Jüngst einigte sich die Türkei mit Russland – nach einer diplomatischen Eiszeit und trotz unterschiedlicher Ziele in Syrien – mit Russland und startete eine Offensive in Nordsyrien gegen den IS und gegen kurdische Milizen.
Auch die USA unterstützen den Kampf gegen den IS, fordern aber ein Ende der Angriffe auf die Kurden. Und dann ist da noch Israel, ebenfalls mit einem frischen Abkommen mit der Türkei, mit einem recht guten Draht zu Russland und einer undurchsichtigen Gemengelage vor der eigenen Haustür.
gewinner Die Karten im Nahen Osten werden derzeit neu gemischt, die Lage ist kompliziert, die Zahl der Mitmischer groß, und nach klaren Kooperationslinien und Bündnissen sucht man hier vergebens. Yaakov Amidror, Vorsitzender des Nationalen Sicherheitsrats Israels, kann immerhin einige Gewinner und Verlierer der jüngsten Ereignisse benennen. »Gewinner Nummer eins ist Baschar al-Assad. Wer glaubt, er werde bald gestürzt, irrt. Denn im Moment gibt es in der Region keine einflussreiche Kraft mehr, die dieses Ziel verfolgt«, analysiert Amidror. Bisher war das noch die Türkei. Doch die neue Einigung mit Russland habe das verändert.

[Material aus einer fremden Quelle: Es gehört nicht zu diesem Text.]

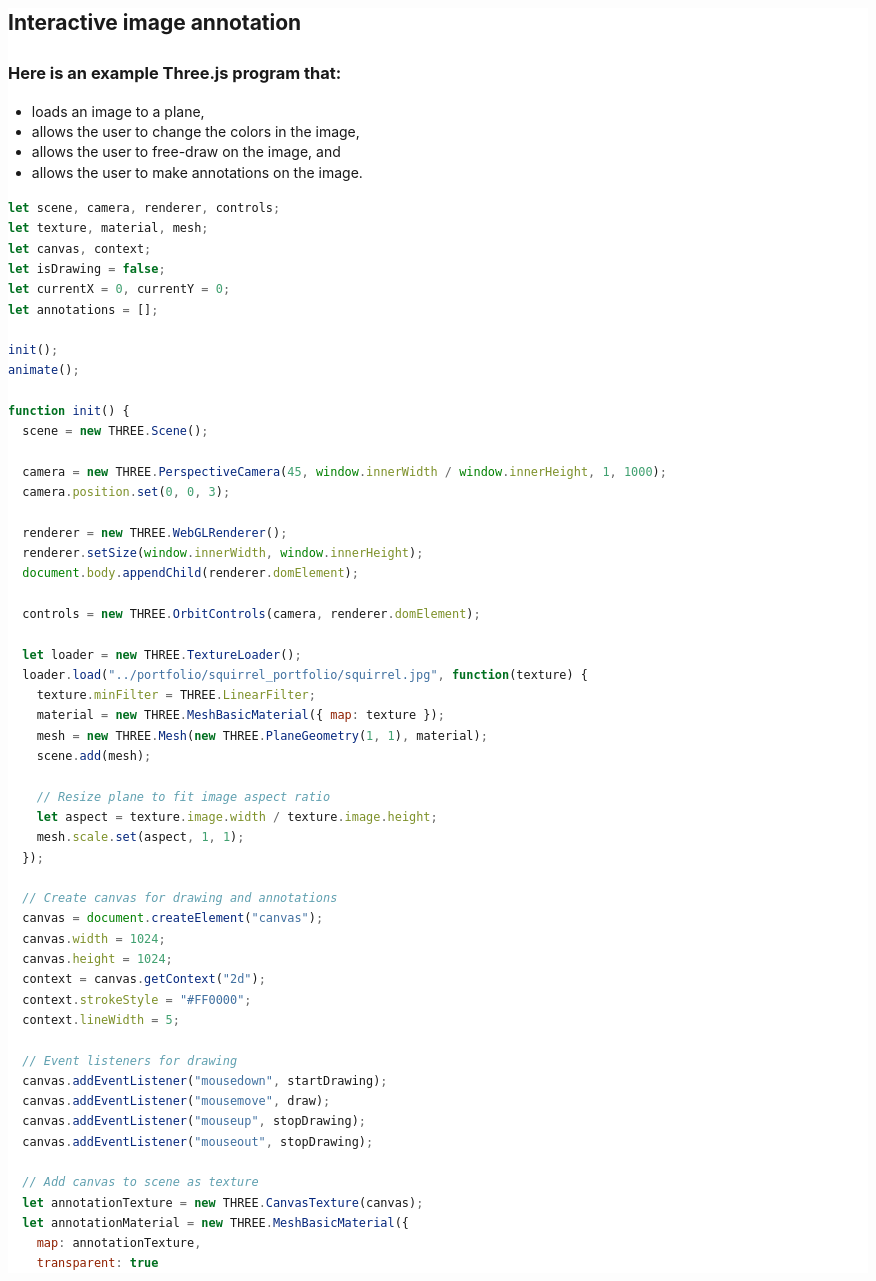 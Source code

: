 ## Interactive image annotation


### Here is an example Three.js program that:

* loads an image to a plane,
* allows the user to change the colors in the image,
* allows the user to free-draw on the image, and
* allows the user to make annotations on the image.

```js
let scene, camera, renderer, controls;
let texture, material, mesh;
let canvas, context;
let isDrawing = false;
let currentX = 0, currentY = 0;
let annotations = [];

init();
animate();

function init() {
  scene = new THREE.Scene();

  camera = new THREE.PerspectiveCamera(45, window.innerWidth / window.innerHeight, 1, 1000);
  camera.position.set(0, 0, 3);

  renderer = new THREE.WebGLRenderer();
  renderer.setSize(window.innerWidth, window.innerHeight);
  document.body.appendChild(renderer.domElement);

  controls = new THREE.OrbitControls(camera, renderer.domElement);

  let loader = new THREE.TextureLoader();
  loader.load("../portfolio/squirrel_portfolio/squirrel.jpg", function(texture) {
    texture.minFilter = THREE.LinearFilter;
    material = new THREE.MeshBasicMaterial({ map: texture });
    mesh = new THREE.Mesh(new THREE.PlaneGeometry(1, 1), material);
    scene.add(mesh);

    // Resize plane to fit image aspect ratio
    let aspect = texture.image.width / texture.image.height;
    mesh.scale.set(aspect, 1, 1);
  });

  // Create canvas for drawing and annotations
  canvas = document.createElement("canvas");
  canvas.width = 1024;
  canvas.height = 1024;
  context = canvas.getContext("2d");
  context.strokeStyle = "#FF0000";
  context.lineWidth = 5;

  // Event listeners for drawing
  canvas.addEventListener("mousedown", startDrawing);
  canvas.addEventListener("mousemove", draw);
  canvas.addEventListener("mouseup", stopDrawing);
  canvas.addEventListener("mouseout", stopDrawing);

  // Add canvas to scene as texture
  let annotationTexture = new THREE.CanvasTexture(canvas);
  let annotationMaterial = new THREE.MeshBasicMaterial({
    map: annotationTexture,
    transparent: true
```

Nachdem die Türkei im November 2015 einen russischen Kampfjet abgeschossen hatte, herrschte Eiszeit zwischen den beiden Staaten. Seit dem Treffen der Präsidenten Erdogan und Putin im August in Sankt Petersburg aber sind sie wieder auf Versöhnungskurs, Sanktionen werden aufgehoben. »Die Türkei braucht Russland, um die Kurden zu bekämpfen, und dafür müssen sie Kompromisse machen, auch was ihre Forderung angeht, Assad loszuwerden.« Denn Russlands Interesse ist es, das Regime in Damaskus aufrechtzuerhalten.

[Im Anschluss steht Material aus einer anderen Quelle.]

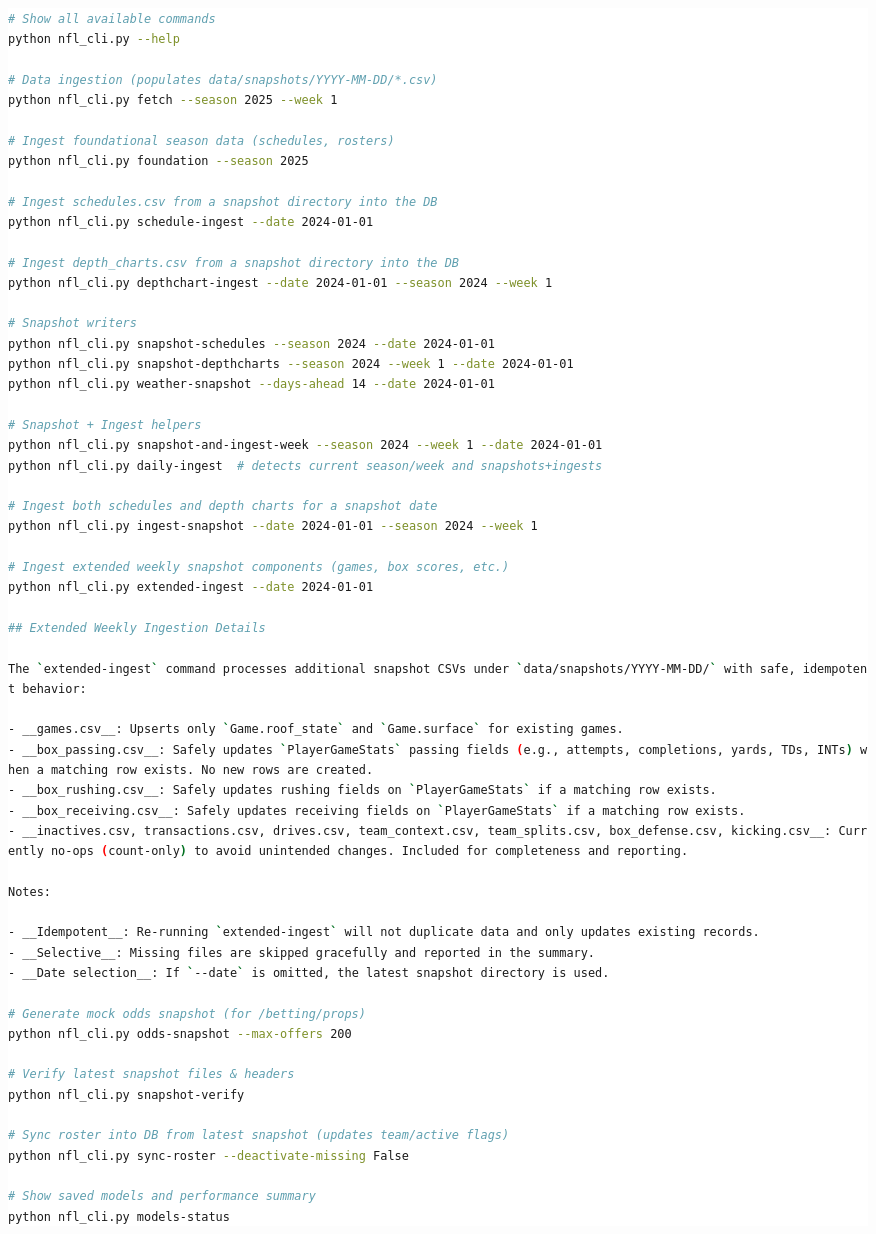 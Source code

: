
 ```bash
# Show all available commands
python nfl_cli.py --help

# Data ingestion (populates data/snapshots/YYYY-MM-DD/*.csv)
python nfl_cli.py fetch --season 2025 --week 1

# Ingest foundational season data (schedules, rosters)
python nfl_cli.py foundation --season 2025

# Ingest schedules.csv from a snapshot directory into the DB
python nfl_cli.py schedule-ingest --date 2024-01-01

# Ingest depth_charts.csv from a snapshot directory into the DB
python nfl_cli.py depthchart-ingest --date 2024-01-01 --season 2024 --week 1

# Snapshot writers
python nfl_cli.py snapshot-schedules --season 2024 --date 2024-01-01
python nfl_cli.py snapshot-depthcharts --season 2024 --week 1 --date 2024-01-01
python nfl_cli.py weather-snapshot --days-ahead 14 --date 2024-01-01

# Snapshot + Ingest helpers
python nfl_cli.py snapshot-and-ingest-week --season 2024 --week 1 --date 2024-01-01
python nfl_cli.py daily-ingest  # detects current season/week and snapshots+ingests

# Ingest both schedules and depth charts for a snapshot date
python nfl_cli.py ingest-snapshot --date 2024-01-01 --season 2024 --week 1

# Ingest extended weekly snapshot components (games, box scores, etc.)
python nfl_cli.py extended-ingest --date 2024-01-01

## Extended Weekly Ingestion Details

The `extended-ingest` command processes additional snapshot CSVs under `data/snapshots/YYYY-MM-DD/` with safe, idempotent behavior:

- __games.csv__: Upserts only `Game.roof_state` and `Game.surface` for existing games.
- __box_passing.csv__: Safely updates `PlayerGameStats` passing fields (e.g., attempts, completions, yards, TDs, INTs) when a matching row exists. No new rows are created.
- __box_rushing.csv__: Safely updates rushing fields on `PlayerGameStats` if a matching row exists.
- __box_receiving.csv__: Safely updates receiving fields on `PlayerGameStats` if a matching row exists.
- __inactives.csv, transactions.csv, drives.csv, team_context.csv, team_splits.csv, box_defense.csv, kicking.csv__: Currently no-ops (count-only) to avoid unintended changes. Included for completeness and reporting.

Notes:

- __Idempotent__: Re-running `extended-ingest` will not duplicate data and only updates existing records.
- __Selective__: Missing files are skipped gracefully and reported in the summary.
- __Date selection__: If `--date` is omitted, the latest snapshot directory is used.

# Generate mock odds snapshot (for /betting/props)
python nfl_cli.py odds-snapshot --max-offers 200

# Verify latest snapshot files & headers
python nfl_cli.py snapshot-verify

# Sync roster into DB from latest snapshot (updates team/active flags)
python nfl_cli.py sync-roster --deactivate-missing False

# Show saved models and performance summary
python nfl_cli.py models-status
```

kurden Gewinner Nummer zwei ist laut Yaakov Amidror die Türkei. Trotz unterschiedlicher Interessen kann sie den Kampf gegen die Kurden weiterführen. »Die größte Angst der Türkei ist ein eigener Kurdenstaat an der Grenze zu Syrien. Das Bestreben nach Autonomie sehen sie als größere Gefahr als den IS«, so Amidror.

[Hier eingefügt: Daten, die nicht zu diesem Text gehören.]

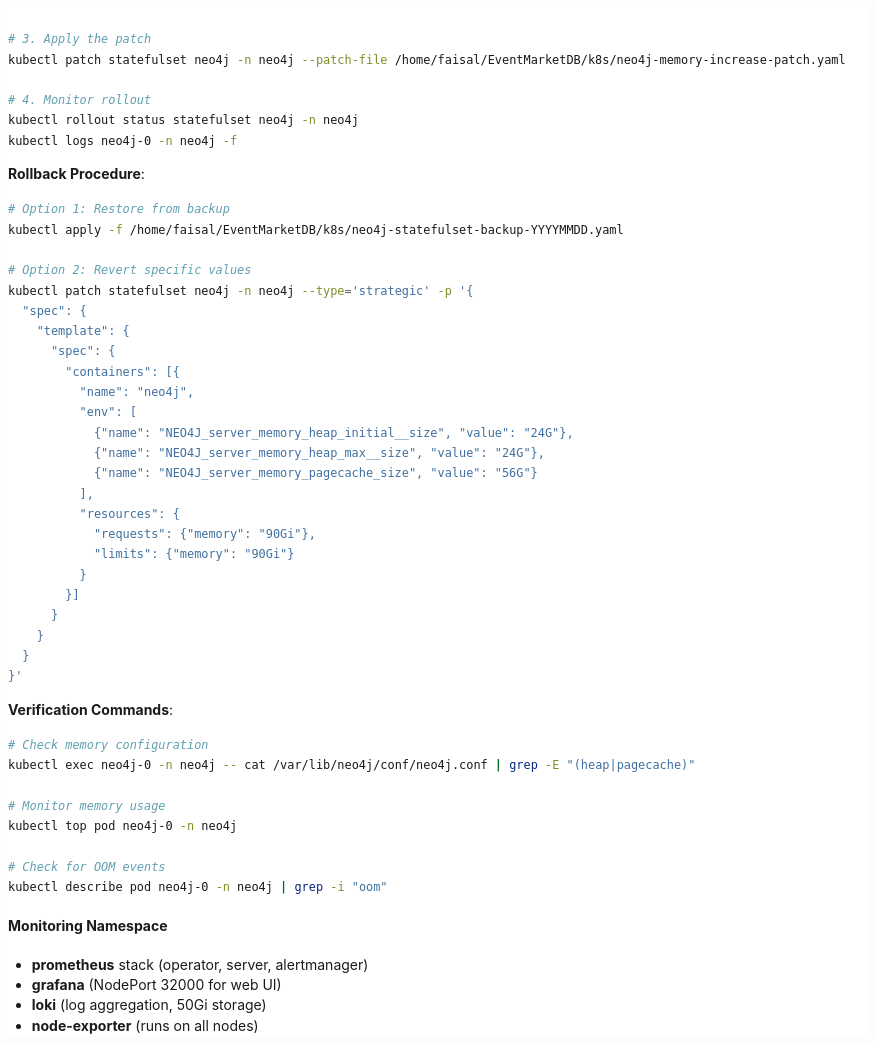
 ```bash

# 3. Apply the patch
kubectl patch statefulset neo4j -n neo4j --patch-file /home/faisal/EventMarketDB/k8s/neo4j-memory-increase-patch.yaml

# 4. Monitor rollout
kubectl rollout status statefulset neo4j -n neo4j
kubectl logs neo4j-0 -n neo4j -f
```

**Rollback Procedure**:
```bash
# Option 1: Restore from backup
kubectl apply -f /home/faisal/EventMarketDB/k8s/neo4j-statefulset-backup-YYYYMMDD.yaml

# Option 2: Revert specific values
kubectl patch statefulset neo4j -n neo4j --type='strategic' -p '{
  "spec": {
    "template": {
      "spec": {
        "containers": [{
          "name": "neo4j",
          "env": [
            {"name": "NEO4J_server_memory_heap_initial__size", "value": "24G"},
            {"name": "NEO4J_server_memory_heap_max__size", "value": "24G"},
            {"name": "NEO4J_server_memory_pagecache_size", "value": "56G"}
          ],
          "resources": {
            "requests": {"memory": "90Gi"},
            "limits": {"memory": "90Gi"}
          }
        }]
      }
    }
  }
}'
```

**Verification Commands**:
```bash
# Check memory configuration
kubectl exec neo4j-0 -n neo4j -- cat /var/lib/neo4j/conf/neo4j.conf | grep -E "(heap|pagecache)"

# Monitor memory usage
kubectl top pod neo4j-0 -n neo4j

# Check for OOM events
kubectl describe pod neo4j-0 -n neo4j | grep -i "oom"
```

#### Monitoring Namespace

- **prometheus** stack (operator, server, alertmanager)
- **grafana** (NodePort 32000 for web UI)
- **loki** (log aggregation, 50Gi storage)
- **node-exporter** (runs on all nodes)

Das zeigt auch die Offensive in Nordsyrien in den vergangenen Tagen. »Unsere Operationen werden weitergehen, bis Terrororganisationen keine Gefahr mehr für unsere Bürger sind«, tönte Staatspräsident Recep Tayyip Erdogan. Er sprach vom IS, von der PKK und ihrem syrischen Ableger YPG. Der IS ist also nur eines der Ziele der türkischen Armee im Grenzgebiet zu Syrien. Sorgen bereitet den Türken die Möglichkeit, dass die kurdischen Milizen der YPG ein großes zusammenhängendes Gebiet erobern könnten.
Als NATO-Mitgliedsstaat stößt die Türkei dabei in Washington auf wenig Verständnis: Die USA sehen den Kampf gegen den IS als vorrangiges Ziel, YPG gilt hier als Verbündeter des Westens. Für die Türkei ist es daher ein Gewinn, immerhin Russland an seiner Seite zu wissen.
Als dritten Gewinner sieht Yaakov Amidror Russland: Putin habe es geschafft, dass die Türkei sich für den Abschuss des Militärjets entschuldigt hat – nachdem sie das lange Zeit ausgeschlossen hatte. Russlands Machtposition im Nahen Osten ist damit gestärkt. »Russland hat heute mehr Einfluss als je zuvor«, so Amidror.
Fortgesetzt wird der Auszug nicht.